I search through the patchwork of fruits at the roadside stand, motorcycles whizzing behind me. I examine the apples, discarding the mushy ones, setting my picks in the dust-coated metal scale dish. Half a kilo. Five apples. Just enough for Brad’s lunches for his flight days this week.
I pay the child who is manning the stand in front of his family’s house. He lies back down on the bamboo mat in front of the television.
And then the smell. Ahh, yes, durian. To the side, the pile of thorny fruit sits, emanating its odor that either churns stomachs or waters mouths. For me, it’s been some of both.
And for me, that “some of both” could apply to a lot of things. My experience in Indonesia. My adjustment to overseas living. Myself as I struggle and grow and backtrack and move forward. My adjustment to life as a mom.
Sometimes things just stink. And sometimes, my mouth waters from the enjoyment of being here.
When I first moved to Indonesia, I arrived in time for durian season, which usually happens only for a few months every couple of years. The grocery stores, markets and streets radiated the odor that made me nauseous. Finally, one day, Brad and I bought some, determined to do our best to accept this southeast Asian fruit.

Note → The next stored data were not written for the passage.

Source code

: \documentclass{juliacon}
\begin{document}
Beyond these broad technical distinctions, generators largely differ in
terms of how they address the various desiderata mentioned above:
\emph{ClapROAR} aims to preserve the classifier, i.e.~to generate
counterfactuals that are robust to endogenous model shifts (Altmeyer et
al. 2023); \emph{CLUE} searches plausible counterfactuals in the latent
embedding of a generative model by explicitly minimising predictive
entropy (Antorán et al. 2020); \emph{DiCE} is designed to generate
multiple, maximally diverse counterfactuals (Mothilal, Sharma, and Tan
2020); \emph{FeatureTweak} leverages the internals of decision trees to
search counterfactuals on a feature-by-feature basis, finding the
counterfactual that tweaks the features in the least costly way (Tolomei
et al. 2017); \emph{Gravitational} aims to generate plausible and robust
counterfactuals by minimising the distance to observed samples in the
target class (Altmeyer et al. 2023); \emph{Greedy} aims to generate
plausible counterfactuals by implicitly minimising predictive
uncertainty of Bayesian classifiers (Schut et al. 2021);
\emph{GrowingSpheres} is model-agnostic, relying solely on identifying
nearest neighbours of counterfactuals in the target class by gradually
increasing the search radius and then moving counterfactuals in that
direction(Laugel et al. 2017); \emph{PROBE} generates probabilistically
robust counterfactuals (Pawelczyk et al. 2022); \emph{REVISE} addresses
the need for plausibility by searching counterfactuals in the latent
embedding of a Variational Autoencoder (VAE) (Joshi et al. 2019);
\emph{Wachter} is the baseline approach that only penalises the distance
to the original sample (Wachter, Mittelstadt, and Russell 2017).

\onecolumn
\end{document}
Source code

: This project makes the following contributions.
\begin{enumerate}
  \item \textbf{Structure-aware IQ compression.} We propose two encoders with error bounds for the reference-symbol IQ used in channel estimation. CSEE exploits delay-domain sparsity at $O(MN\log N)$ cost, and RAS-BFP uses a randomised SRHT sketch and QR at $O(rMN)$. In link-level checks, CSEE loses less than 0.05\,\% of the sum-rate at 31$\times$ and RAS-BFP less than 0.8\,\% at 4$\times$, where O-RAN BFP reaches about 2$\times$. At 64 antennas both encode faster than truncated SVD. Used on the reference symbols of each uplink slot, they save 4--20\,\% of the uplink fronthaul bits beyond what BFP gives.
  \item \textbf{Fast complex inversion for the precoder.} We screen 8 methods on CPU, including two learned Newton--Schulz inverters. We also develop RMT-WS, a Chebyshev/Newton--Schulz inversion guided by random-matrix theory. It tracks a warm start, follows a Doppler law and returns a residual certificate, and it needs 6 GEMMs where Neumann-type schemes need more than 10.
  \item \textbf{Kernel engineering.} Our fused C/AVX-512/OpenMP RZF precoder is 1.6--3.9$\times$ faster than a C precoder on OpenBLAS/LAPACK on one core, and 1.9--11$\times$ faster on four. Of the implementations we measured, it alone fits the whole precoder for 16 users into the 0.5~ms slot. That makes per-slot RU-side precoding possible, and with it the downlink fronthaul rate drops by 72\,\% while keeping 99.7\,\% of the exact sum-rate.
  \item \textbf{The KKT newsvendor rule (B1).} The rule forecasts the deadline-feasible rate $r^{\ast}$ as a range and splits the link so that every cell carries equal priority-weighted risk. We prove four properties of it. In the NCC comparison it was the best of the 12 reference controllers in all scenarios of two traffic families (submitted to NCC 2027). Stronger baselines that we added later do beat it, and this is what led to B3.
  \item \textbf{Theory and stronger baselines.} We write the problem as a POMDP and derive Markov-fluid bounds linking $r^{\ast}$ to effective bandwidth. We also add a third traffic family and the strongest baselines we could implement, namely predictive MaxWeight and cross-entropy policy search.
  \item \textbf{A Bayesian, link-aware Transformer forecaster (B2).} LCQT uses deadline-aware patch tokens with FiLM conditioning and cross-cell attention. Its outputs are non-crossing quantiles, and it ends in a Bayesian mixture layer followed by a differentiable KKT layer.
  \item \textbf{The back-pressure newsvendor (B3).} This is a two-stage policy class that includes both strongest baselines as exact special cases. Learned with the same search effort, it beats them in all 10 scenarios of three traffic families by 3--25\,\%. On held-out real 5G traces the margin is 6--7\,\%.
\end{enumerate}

We forced the slimy fruit down our throats, and gagged. It was horrible. This fruit is expensive, rare, and well-loved by many Indonesians. I didn’t get it.
For three years, I refused to eat it. Finally, Brad brought some home as a thank you gift from a villager he had flown. We tediously chopped into the unfriendly exterior, pulled out the slimy fruit and ate.
It wasn’t good. But…it didn’t repulse me.
The next time I tried it, I decided it might be possible to like it. Now, almost seven years into this life in Indonesia, I love the fruit. And my mouth waters when I smell it.
I guess you could say it’s a happy ending, one about adjustment and perseverance and growth and overcoming culture shock. But let me be honest. I haven’t grown to love or even like everything about this life. Some things still just stink.
For the next few days, I’m going to be writing about some of the realities of living and working overseas. The odors and the perfumes. The hard things and the lessons learned. The regrets and the second chances. Or in the case of durian, the third and fourth and fifth chances.
I'll even offer some practical tips on surviving the initial culture shock.
Even if you don’t live and work overseas, you may have a family member or friend who does. Or maybe your suburban American life has its own mixture of interesting scents and your own life may be full of hard-to-accept changes.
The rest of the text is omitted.